ELIGIBILITY CRITERIA

 

Aliens seeking a national interest waiver are requesting that the Labor Certification be waived because it is in the interest of the United States.  Though the jobs that qualify for a national interest waiver are not defined by statute, national interest waivers are usually granted to those who have exceptional ability and whose employment in the United States would greatly benefit the nation.  Those seeking a national interest waiver may self-petition (they do not need an employer to sponsor them) and may file their labor certification directly with USCIS along with their Form I-140, Petition for Alien Worker.

 

EVIDENCE

 

You must meet at least three of the criteria below and demonstrate that it is in the national interest that you work permanently in the United States.:

  • Official academic record showing that you have a degree, diploma, certificate, or similar award from a college, university, school, or other institution of learning relating to  your area of exceptional ability

  • Letters documenting at least 10 years of full-time experience in your occupation 

  • A license to practice your profession or certification for your profession or occupation

  • Evidence that you have commanded a salary or other remuneration for services that demonstrates your exceptional ability 

  • Membership in a professional association(s)

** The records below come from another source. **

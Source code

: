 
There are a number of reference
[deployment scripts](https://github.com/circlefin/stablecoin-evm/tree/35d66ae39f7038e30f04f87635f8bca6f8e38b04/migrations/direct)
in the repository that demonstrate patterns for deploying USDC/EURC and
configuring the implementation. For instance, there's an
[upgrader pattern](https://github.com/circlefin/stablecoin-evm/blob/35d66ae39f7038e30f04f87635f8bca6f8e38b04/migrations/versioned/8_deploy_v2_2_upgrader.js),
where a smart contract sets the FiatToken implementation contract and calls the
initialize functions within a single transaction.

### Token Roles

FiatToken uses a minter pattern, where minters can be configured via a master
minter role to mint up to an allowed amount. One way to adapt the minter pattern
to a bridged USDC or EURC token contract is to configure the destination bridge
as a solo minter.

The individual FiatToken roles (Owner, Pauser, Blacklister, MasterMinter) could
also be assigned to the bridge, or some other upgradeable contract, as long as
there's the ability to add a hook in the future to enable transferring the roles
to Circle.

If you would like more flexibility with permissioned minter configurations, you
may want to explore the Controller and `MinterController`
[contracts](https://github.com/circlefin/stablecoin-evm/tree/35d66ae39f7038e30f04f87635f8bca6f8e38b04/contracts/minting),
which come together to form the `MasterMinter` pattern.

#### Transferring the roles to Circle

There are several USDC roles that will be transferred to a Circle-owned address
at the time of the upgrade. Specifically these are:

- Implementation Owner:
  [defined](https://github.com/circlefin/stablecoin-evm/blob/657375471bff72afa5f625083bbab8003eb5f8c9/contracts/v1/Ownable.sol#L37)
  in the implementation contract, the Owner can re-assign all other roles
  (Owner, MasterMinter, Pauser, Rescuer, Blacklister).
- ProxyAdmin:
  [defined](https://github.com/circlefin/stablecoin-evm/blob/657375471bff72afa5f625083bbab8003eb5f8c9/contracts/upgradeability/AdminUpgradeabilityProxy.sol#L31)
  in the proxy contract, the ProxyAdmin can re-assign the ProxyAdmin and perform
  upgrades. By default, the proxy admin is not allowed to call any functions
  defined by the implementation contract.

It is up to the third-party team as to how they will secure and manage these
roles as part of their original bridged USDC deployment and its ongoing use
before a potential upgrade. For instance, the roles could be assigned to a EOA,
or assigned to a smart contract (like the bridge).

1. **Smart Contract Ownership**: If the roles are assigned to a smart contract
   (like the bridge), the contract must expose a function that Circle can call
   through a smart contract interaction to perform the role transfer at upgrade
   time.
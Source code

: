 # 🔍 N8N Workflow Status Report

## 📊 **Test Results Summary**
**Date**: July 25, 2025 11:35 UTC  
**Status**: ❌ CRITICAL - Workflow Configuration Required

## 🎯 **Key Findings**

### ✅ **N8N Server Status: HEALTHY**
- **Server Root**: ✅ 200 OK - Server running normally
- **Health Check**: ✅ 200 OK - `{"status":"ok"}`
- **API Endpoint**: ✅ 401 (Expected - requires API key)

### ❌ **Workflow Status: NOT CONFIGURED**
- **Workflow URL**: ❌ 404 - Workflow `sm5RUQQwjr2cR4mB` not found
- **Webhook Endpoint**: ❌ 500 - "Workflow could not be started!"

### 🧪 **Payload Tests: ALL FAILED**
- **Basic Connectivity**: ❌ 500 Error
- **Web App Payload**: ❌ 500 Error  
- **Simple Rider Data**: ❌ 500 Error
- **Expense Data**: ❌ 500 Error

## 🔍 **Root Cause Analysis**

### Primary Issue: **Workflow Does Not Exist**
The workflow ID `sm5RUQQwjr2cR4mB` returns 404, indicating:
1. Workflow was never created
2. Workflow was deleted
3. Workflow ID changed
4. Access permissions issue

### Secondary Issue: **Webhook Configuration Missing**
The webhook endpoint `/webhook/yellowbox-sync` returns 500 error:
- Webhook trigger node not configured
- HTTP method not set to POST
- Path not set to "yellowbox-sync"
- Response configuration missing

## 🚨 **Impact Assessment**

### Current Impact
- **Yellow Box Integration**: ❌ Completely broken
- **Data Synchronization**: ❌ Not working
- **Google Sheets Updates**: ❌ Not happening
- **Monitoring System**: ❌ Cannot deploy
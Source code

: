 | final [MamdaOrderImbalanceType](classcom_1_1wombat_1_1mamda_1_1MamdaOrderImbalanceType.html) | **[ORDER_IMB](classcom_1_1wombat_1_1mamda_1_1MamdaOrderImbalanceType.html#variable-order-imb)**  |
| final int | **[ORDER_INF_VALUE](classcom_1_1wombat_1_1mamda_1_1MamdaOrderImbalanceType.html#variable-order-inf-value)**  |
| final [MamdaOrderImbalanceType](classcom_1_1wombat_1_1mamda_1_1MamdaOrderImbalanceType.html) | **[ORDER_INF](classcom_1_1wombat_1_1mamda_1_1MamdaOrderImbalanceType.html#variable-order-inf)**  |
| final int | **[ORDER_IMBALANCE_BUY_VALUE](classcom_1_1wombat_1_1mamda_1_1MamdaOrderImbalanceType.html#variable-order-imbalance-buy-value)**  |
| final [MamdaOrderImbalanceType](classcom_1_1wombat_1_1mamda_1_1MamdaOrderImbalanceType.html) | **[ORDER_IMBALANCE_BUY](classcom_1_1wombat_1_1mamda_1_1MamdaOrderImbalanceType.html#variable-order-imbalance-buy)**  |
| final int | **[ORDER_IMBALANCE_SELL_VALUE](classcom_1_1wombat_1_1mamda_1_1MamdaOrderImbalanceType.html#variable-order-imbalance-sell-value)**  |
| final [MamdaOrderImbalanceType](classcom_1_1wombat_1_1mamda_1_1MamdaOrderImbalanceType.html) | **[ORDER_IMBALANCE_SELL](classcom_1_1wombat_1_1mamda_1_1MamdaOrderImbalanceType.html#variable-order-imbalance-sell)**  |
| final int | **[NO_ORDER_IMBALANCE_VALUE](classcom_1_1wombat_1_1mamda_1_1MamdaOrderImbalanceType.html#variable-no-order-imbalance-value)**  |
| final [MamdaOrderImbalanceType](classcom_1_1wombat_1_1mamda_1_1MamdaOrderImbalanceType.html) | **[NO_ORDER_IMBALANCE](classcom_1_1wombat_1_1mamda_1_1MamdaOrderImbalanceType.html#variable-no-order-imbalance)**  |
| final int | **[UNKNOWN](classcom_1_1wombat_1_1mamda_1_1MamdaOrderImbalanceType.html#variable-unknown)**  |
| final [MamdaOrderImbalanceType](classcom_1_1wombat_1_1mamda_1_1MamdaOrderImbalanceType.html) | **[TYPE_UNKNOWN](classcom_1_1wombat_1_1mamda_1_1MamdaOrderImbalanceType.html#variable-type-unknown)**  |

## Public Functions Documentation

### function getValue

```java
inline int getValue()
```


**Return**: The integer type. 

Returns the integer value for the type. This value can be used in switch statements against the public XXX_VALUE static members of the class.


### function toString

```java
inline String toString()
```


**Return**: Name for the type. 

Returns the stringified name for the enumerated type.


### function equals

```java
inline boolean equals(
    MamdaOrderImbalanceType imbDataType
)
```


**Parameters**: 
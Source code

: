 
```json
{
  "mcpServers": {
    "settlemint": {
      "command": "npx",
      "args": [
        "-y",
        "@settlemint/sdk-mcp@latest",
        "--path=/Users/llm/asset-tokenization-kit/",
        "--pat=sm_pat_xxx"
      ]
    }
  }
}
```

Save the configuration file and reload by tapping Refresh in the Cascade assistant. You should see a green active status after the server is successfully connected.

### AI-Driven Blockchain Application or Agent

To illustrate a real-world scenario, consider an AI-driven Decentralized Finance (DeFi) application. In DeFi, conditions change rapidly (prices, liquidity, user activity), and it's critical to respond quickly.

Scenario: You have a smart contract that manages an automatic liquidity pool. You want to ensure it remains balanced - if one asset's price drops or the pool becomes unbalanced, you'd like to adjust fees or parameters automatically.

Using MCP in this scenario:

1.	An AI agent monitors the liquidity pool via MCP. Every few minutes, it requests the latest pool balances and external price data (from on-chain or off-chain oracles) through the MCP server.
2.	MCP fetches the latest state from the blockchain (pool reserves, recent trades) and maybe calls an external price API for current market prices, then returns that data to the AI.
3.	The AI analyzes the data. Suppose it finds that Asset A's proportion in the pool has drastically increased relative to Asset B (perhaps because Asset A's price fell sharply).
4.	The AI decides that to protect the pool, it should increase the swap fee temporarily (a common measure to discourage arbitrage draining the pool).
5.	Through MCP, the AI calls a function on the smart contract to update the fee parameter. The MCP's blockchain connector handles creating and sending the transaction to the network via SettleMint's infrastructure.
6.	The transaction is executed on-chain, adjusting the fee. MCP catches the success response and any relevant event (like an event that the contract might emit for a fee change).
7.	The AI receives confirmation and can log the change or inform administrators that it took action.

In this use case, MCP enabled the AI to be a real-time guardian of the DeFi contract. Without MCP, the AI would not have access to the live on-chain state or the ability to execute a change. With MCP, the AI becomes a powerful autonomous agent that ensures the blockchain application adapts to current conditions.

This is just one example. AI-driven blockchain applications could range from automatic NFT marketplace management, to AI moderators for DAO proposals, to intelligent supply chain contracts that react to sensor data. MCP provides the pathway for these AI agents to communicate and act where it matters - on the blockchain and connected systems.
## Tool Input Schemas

  • Recognition for your achievements and significant contributions to your industry or field by your peers, government entities, professional or business organizations 

  • Other comparable evidence of eligibility is also acceptable.

 

APPLICATION PROCESS

 

Employment-based, second-preference petitions must generally be accompanied by an approved individual labor certification from the Department of Labor on Form ETA-750.

 

To qualify for an EB-2 visa, your employer must file a Form I-140, Petition for Alien Worker.

 

FAMILY OF EB-2 VISA HOLDERS

 

Your spouse and children under the age of 18 may be admitted to the United States in E-21 and E-22 immigrant status, respectively. During the process where you and your spouse are applying for permanent resident status (status as a green card holder), your spouse is eligible to file for an Employment Authorization Document (EAD).